Your task -
Every line below that holds the string "used" should be copied.

[Given entries Boundary: Start]

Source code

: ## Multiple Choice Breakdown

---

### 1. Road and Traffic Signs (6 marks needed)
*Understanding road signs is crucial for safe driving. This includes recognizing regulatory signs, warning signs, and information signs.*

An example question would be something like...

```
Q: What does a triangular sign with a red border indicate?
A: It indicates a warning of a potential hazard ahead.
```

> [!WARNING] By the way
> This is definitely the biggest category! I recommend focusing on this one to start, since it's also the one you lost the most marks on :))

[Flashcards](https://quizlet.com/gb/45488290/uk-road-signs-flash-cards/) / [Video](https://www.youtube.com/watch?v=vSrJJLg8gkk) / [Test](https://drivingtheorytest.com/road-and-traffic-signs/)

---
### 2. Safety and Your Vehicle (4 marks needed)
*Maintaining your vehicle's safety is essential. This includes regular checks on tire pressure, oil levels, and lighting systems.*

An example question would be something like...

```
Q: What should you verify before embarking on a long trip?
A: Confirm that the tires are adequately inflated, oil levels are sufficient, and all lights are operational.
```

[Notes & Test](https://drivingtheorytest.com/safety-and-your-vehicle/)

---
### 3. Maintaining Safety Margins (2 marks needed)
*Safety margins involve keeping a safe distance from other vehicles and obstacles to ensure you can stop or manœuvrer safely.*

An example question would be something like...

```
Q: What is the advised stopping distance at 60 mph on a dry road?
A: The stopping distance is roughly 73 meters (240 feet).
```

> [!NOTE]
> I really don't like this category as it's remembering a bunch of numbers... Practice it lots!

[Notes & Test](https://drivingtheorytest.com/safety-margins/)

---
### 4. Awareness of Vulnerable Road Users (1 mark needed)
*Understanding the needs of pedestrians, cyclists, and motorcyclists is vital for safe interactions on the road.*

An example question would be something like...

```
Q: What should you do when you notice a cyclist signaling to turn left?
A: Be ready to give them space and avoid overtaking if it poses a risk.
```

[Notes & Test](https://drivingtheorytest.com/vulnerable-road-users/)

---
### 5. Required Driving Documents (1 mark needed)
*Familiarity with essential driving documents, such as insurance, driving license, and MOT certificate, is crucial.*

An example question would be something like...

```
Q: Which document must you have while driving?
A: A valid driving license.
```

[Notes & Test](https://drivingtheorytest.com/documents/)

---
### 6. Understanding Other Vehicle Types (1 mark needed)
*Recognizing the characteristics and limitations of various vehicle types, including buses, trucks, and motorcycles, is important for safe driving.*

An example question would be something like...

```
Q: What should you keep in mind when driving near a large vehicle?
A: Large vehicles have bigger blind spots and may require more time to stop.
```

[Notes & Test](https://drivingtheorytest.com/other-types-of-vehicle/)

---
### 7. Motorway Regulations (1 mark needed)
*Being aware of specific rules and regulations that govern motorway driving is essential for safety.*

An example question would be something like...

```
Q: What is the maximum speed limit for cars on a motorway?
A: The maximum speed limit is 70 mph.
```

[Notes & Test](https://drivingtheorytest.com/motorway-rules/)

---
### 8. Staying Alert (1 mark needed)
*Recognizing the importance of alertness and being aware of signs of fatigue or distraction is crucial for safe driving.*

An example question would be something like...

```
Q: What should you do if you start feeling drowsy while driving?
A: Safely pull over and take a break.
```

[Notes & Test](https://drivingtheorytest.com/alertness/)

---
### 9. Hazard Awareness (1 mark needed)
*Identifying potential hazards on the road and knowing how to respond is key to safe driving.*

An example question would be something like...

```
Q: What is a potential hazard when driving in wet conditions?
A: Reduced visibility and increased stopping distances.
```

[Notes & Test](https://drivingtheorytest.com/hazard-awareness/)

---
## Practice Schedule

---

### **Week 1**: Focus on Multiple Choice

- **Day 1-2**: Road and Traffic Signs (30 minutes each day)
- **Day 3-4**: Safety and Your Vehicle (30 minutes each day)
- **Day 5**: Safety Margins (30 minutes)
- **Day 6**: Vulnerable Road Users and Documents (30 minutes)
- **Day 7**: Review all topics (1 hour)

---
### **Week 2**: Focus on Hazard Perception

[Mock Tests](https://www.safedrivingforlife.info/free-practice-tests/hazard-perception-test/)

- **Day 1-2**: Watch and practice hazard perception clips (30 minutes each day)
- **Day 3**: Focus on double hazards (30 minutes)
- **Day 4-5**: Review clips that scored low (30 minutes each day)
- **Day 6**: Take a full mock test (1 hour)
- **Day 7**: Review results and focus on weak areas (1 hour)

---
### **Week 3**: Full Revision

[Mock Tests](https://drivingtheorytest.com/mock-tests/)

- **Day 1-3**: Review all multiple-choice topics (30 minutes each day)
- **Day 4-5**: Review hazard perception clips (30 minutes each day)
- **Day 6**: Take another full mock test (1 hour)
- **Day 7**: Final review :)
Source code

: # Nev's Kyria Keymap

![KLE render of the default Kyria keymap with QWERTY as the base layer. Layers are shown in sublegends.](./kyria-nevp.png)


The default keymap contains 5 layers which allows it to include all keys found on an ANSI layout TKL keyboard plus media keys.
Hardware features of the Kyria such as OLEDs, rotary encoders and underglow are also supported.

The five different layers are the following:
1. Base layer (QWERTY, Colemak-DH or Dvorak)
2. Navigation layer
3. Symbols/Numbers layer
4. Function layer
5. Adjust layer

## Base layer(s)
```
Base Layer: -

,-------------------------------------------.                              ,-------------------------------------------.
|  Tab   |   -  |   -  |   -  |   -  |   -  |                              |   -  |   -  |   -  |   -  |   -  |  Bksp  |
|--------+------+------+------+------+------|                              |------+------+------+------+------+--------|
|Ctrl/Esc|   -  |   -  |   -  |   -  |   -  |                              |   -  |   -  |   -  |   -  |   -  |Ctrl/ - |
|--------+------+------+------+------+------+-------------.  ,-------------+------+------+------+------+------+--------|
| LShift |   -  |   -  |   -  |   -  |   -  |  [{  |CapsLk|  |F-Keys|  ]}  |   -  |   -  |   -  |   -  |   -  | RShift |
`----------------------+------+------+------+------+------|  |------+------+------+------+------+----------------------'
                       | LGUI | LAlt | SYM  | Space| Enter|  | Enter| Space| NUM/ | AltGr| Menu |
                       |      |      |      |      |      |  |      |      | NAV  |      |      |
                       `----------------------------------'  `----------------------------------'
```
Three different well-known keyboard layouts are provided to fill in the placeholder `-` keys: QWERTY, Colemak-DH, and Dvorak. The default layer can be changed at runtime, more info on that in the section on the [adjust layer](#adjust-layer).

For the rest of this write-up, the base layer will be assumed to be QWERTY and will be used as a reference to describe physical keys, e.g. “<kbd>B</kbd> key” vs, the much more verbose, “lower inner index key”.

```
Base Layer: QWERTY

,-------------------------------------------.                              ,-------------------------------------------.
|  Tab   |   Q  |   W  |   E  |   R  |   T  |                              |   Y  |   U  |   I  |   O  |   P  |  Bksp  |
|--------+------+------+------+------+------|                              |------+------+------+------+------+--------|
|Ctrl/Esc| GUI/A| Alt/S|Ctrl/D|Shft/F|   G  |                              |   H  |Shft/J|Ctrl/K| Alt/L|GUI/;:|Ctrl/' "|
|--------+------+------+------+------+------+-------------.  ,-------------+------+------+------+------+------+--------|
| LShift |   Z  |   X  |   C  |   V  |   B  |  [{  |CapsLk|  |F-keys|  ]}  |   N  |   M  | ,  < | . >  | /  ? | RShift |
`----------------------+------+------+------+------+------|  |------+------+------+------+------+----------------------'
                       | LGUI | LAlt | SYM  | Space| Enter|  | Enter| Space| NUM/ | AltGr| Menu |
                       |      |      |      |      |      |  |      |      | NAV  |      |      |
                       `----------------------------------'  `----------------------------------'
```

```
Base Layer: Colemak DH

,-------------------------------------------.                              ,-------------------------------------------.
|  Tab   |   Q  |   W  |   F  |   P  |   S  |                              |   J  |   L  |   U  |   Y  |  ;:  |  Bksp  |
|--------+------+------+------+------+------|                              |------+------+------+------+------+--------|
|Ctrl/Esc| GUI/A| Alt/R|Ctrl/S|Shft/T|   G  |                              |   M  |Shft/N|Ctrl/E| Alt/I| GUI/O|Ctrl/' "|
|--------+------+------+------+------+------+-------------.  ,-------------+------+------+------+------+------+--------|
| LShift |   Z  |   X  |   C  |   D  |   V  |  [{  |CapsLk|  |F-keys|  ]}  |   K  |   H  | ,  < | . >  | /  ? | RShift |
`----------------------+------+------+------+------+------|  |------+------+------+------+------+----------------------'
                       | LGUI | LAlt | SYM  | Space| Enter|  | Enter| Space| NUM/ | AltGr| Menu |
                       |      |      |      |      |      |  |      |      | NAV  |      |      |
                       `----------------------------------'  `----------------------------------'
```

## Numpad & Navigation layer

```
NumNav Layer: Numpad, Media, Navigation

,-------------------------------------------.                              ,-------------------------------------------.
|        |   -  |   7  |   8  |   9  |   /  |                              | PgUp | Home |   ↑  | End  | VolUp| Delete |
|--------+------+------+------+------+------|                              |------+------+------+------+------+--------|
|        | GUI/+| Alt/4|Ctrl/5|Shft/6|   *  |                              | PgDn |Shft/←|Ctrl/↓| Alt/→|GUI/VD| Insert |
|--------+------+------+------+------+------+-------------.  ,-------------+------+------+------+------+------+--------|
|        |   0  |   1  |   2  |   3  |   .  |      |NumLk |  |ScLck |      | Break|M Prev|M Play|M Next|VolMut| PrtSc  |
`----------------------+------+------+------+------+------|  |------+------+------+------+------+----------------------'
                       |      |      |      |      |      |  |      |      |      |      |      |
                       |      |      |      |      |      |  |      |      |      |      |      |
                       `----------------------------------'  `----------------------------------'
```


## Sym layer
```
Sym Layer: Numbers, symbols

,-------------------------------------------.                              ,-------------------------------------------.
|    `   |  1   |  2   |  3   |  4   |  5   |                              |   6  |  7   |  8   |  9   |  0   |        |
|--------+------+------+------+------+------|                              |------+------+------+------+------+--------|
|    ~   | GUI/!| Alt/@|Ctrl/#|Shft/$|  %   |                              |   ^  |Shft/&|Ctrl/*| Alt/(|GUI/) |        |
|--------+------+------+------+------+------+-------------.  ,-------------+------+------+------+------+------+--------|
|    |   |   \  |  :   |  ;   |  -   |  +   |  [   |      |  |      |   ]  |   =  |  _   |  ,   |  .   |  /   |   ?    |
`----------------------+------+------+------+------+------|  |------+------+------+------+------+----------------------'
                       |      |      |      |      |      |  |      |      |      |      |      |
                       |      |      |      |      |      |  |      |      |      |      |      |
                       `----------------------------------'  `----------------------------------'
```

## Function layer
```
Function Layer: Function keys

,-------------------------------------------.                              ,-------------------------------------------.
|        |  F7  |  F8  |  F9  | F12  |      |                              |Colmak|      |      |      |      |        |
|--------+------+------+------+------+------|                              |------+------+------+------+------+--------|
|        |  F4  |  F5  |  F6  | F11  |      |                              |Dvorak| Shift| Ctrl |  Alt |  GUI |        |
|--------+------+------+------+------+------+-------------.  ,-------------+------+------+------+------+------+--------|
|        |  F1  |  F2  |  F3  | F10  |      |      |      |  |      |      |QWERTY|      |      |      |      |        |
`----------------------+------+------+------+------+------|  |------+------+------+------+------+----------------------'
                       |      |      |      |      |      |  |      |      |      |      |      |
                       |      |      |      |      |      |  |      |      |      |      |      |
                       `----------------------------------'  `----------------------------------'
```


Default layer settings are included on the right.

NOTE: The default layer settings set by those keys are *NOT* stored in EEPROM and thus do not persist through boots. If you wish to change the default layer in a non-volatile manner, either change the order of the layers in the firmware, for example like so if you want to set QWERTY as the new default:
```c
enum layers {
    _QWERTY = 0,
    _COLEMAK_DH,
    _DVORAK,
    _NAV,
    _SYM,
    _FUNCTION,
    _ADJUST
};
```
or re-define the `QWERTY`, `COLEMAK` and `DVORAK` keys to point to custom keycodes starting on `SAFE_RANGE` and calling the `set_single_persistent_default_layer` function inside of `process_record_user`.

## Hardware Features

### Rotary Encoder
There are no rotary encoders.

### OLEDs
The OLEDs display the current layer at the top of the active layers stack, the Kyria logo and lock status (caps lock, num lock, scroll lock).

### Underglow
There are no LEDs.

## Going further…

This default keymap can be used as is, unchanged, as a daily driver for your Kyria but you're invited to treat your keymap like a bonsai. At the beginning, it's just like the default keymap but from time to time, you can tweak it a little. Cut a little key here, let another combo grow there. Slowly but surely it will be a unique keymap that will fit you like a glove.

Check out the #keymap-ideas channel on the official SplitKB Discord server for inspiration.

[Given entries Boundary: End]

Answer to the problem -
For the rest of this write-up, the base layer will be assumed to be QWERTY and will be used as a reference to describe physical keys, e.g. “<kbd>B</kbd> key” vs, the much more verbose, “lower inner index key”.
This default keymap can be used as is, unchanged, as a daily driver for your Kyria but you're invited to treat your keymap like a bonsai. At the beginning, it's just like the default keymap but from time to time, you can tweak it a little. Cut a little key here, let another combo grow there. Slowly but surely it will be a unique keymap that will fit you like a glove.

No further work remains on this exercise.